Chopin’in anavatanını hep merak ederdim. Ayrıca insan zekasının kötülüğün doruğuna nasıl tırmandığını anlamak için Aushwitz, Birkenau toplama kamplarını görmek istiyordum. Krakow’a sonbaharda, dört günlük bir tatil için gittim. Kent savaştan yıkılmadan çıkmayı başarmış. Prag’a benzemekle birlikte çok daha mütevazı, zarif. Prag turistik ve kremalı bir pasta gibidir. Üniversite kenti olduğu için Krakow’un nüfusu genç. 750 bin nüfuslu kentin sakinlerinden yüzde 30’u 11 akademik kurumda okuyan öğrenciler. Bu enerji sokaklara yansıyor. Hayatın tadını çıkarmayı, eğlenmeyi biliyorlar. Polonya, Bulgaristan bile AB’ye girdi, biz niye giremiyoruz, diyoruz. Doğu Bloku’ndaki yıllara rağmen Krakow’un kültürüyle, mimarisiyle, yaşam alışkanlıklarıyla ne kadar Avrupa kenti olduğunu gördüğümde, bu düşüncemizin yersizliğini bir kez daha anladım. Geçmişte aristokratların şehriymiş, son yüz yıldır Polonya’da entelektüellerin başkenti. Tiyatro, sinema, edebiyat, görsel sanatlar alanında birçok önemli isim bu kentten çıkmış. Nobelli şairler Wislawa Szymborska, Czeslaw Milosz, sinemacı Andrej Wajda, Roman Polanski, çağdaş müziğin önemli bestecilerinden Krzysztof Penderecki, hatta Nobelli Arnavut romancı Ivo Andriç bu atmosferde yetişmiş. UNESCO’nun Dünya Kültür Mirası listesine giren, 2000’de Avrupa Kültür Başkenti seçilen Krakow’un sokaklarda yürürken halkın kente nasıl sahip çıktığını görüyorsunuz. Mimari dokuyu koruyan, sokakları tertemiz tutan, süsleyen kamu kurumları değil, halkın kendisi.

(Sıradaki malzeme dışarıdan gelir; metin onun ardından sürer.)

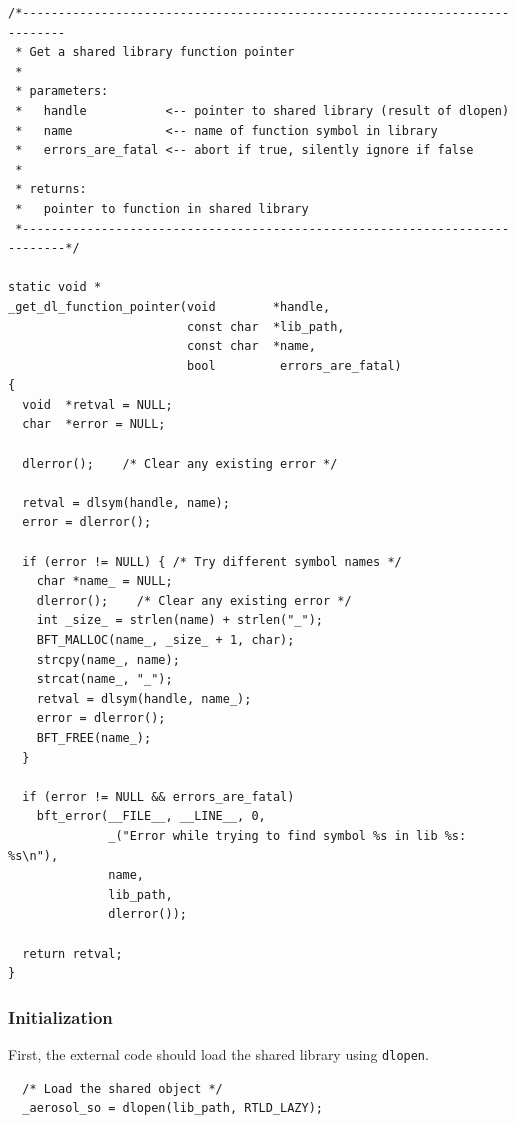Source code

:\documentclass[a4paper,11pt]{article}
\begin{document}
\begin{verbatim}
/*----------------------------------------------------------------------------
 * Get a shared library function pointer
 *
 * parameters:
 *   handle           <-- pointer to shared library (result of dlopen)
 *   name             <-- name of function symbol in library
 *   errors_are_fatal <-- abort if true, silently ignore if false
 *
 * returns:
 *   pointer to function in shared library
 *----------------------------------------------------------------------------*/

static void *
_get_dl_function_pointer(void        *handle,
                         const char  *lib_path,
                         const char  *name,
                         bool         errors_are_fatal)
{
  void  *retval = NULL;
  char  *error = NULL;

  dlerror();    /* Clear any existing error */

  retval = dlsym(handle, name);
  error = dlerror();

  if (error != NULL) { /* Try different symbol names */
    char *name_ = NULL;
    dlerror();    /* Clear any existing error */
    int _size_ = strlen(name) + strlen("_");
    BFT_MALLOC(name_, _size_ + 1, char);
    strcpy(name_, name);
    strcat(name_, "_");
    retval = dlsym(handle, name_);
    error = dlerror();
    BFT_FREE(name_);
  }

  if (error != NULL && errors_are_fatal)
    bft_error(__FILE__, __LINE__, 0,
              _("Error while trying to find symbol %s in lib %s: %s\n"),
              name,
              lib_path,
              dlerror());

  return retval;
}
\end{verbatim}

\subsubsection*{Initialization}

First, the external code should load the shared library using \texttt{dlopen}.
\begin{verbatim}
  /* Load the shared object */
  _aerosol_so = dlopen(lib_path, RTLD_LAZY);
\end{verbatim}
\end{document}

TÜRKLER SAAT BAŞI HATIRLANIYOR!

Kent meydanındaki St Mary Bazilikası’nın kulesinden, saat başında duyulan trompetin çaldığı Hejnal’ın neden ansızın yarıda kesildiğini merak ettim. Nedenini öğrendiğimde biraz moralim bozuldu. 13.yy’daki Tatar işgali sırasında, trompetçi alarm veren okla öldürülmüş. Öykü, Türklere maledilerek aktarılıyor ne yazık ki... Meydandaki çarşı geçmişte hal binasıymış. Şimdilerde çok güzel cam, seramik biblolar, el işleri satılıyor.

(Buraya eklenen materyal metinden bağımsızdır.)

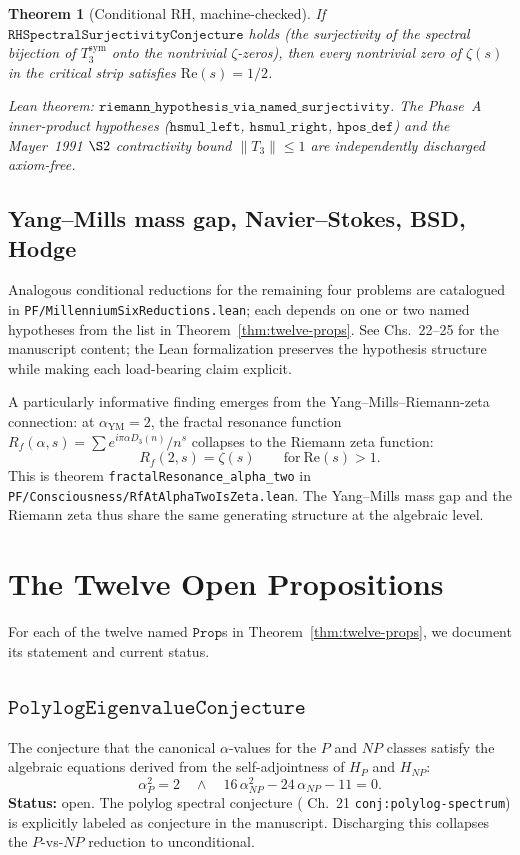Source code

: \documentclass[11pt,a4paper]{article}
\newtheorem{theorem}{Theorem}[section]
\theoremstyle{definition}
\theoremstyle{remark}
\begin{document}
\begin{theorem}[Conditional RH, machine-checked]\label{thm:rh}
If $\mathtt{RHSpectralSurjectivityConjecture}$ holds (the surjectivity
of the spectral bijection of $T_3^{\mathrm{sym}}$ onto the nontrivial
$\zeta$-zeros), then every nontrivial zero of $\zeta(s)$ in the critical
strip satisfies $\mathrm{Re}(s) = 1/2$.

Lean theorem: $\mathtt{riemann\_hypothesis\_via\_named\_surjectivity}$.
The Phase~A inner-product hypotheses ($\mathtt{hsmul\_left}$,
$\mathtt{hsmul\_right}$, $\mathtt{hpos\_def}$) and the Mayer~1991
$\S 2$ contractivity bound $\|T_3\| \leq 1$ are independently
discharged axiom-free.
\end{theorem}

\subsection{Yang--Mills mass gap, Navier--Stokes, BSD, Hodge}

Analogous conditional reductions for the remaining four problems are
catalogued in
\texttt{PF/MillenniumSixReductions.lean}; each depends on one or two
named hypotheses from the list in
Theorem~\ref{thm:twelve-props}. See \cite{cohen2025framework} Chs.~22--25
for the manuscript content; the Lean formalization preserves the
hypothesis structure while making each load-bearing claim explicit.

A particularly informative finding emerges from the
Yang--Mills--Riemann-zeta connection: at $\alpha_{\mathrm{YM}} = 2$, the
fractal resonance function $R_f(\alpha, s) = \sum e^{i\pi \alpha
D_3(n)}/n^s$ collapses to the Riemann zeta function:
\[
R_f(2, s) = \zeta(s)\qquad \text{for}\ \mathrm{Re}(s) > 1.
\]
This is theorem \texttt{fractalResonance\_alpha\_two} in
\texttt{PF/Consciousness/RfAtAlphaTwoIsZeta.lean}. The Yang--Mills mass
gap and the Riemann zeta thus share the same generating structure at
the algebraic level.

\section{The Twelve Open Propositions}\label{sec:open-props}

For each of the twelve named $\mathtt{Prop}$s in
Theorem~\ref{thm:twelve-props}, we document its statement and current
status.

\subsection{$\mathtt{PolylogEigenvalueConjecture}$}
The conjecture that the canonical $\alpha$-values for the $P$ and $NP$
classes satisfy the algebraic equations derived from the
self-adjointness of $H_P$ and $H_{NP}$:
\[
\alpha_P^2 = 2 \quad \wedge \quad 16\,\alpha_{NP}^2 - 24\,\alpha_{NP} - 11 = 0.
\]
\textbf{Status:} open. The polylog spectral conjecture
(\cite{cohen2025framework} Ch.~21 \texttt{conj:polylog-spectrum}) is
explicitly labeled as conjecture in the manuscript. Discharging this
collapses the $P$-vs-$NP$ reduction to unconditional.
\end{document}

Kentin ortasındaki ünlü Wawel Şatosu, Vistula Nehri’nin kıyısında, aynı adlı tepenin üstünde. Yüzyıllar boyunca kraliyet ailesine ev sahipliği yapmış, 2. Dünya Savaşı’nda Nazilere karargah olmuş. Parke taşlarıyla kaplı bir yokuştan tırmanılıyor. Dev şatondan hatırladığım tek ayrıntı, kabul salonunun tavanına yerleştirilen, özenle boyanmış, tahta insan başlarıydı. Sanki "kelleniz her an uçabilir" demek istemişler elçilere. Şatonun bahçesinden izlediğim günbatımı manzarasını unutamıyorum. Böylesine huzurlu bir atmosferden, alacakaranlıkta şehre kuşbakışı bakmak harikaydı.

VOTKA MABEDİ GİBİ

Yolculuk öncesi mutfak kültürü ve içecekler hakkında araştırma yapmıştım. Yine de votka kültürüne hayran kaldım. Ballı, sarı, biberli, buğday dalıyla tatlandırılmışı dahil 10 civarında farklı votka tattım. Bu arada votka ritüelini öğrendim: Şişesi, bardakları buzlukta tutuluyor. Zeytinyağı kıvamına gelen votka küçük bardaklarda, tek yudumda içiliyor. Meyveli türlerini pek sevmedim, ballısına çok şaşırdım. İçlerinde en çok, buğday yaprağıyla tatlandırılan Zubrovka’yı beğendim, dönüşte şişelerce aldım. Katedral Meydanı’nın çevresinde, turistik yönü ön plana çıkmayan çok güzel, otantik restoranlar keşfettim. Soslarla hazırlanan et yemekleri harikaydı. Mantar çorbasının tadı damağımda kaldı. Bu arada kentin pastanelerindeki zenginlikten de etkilendim.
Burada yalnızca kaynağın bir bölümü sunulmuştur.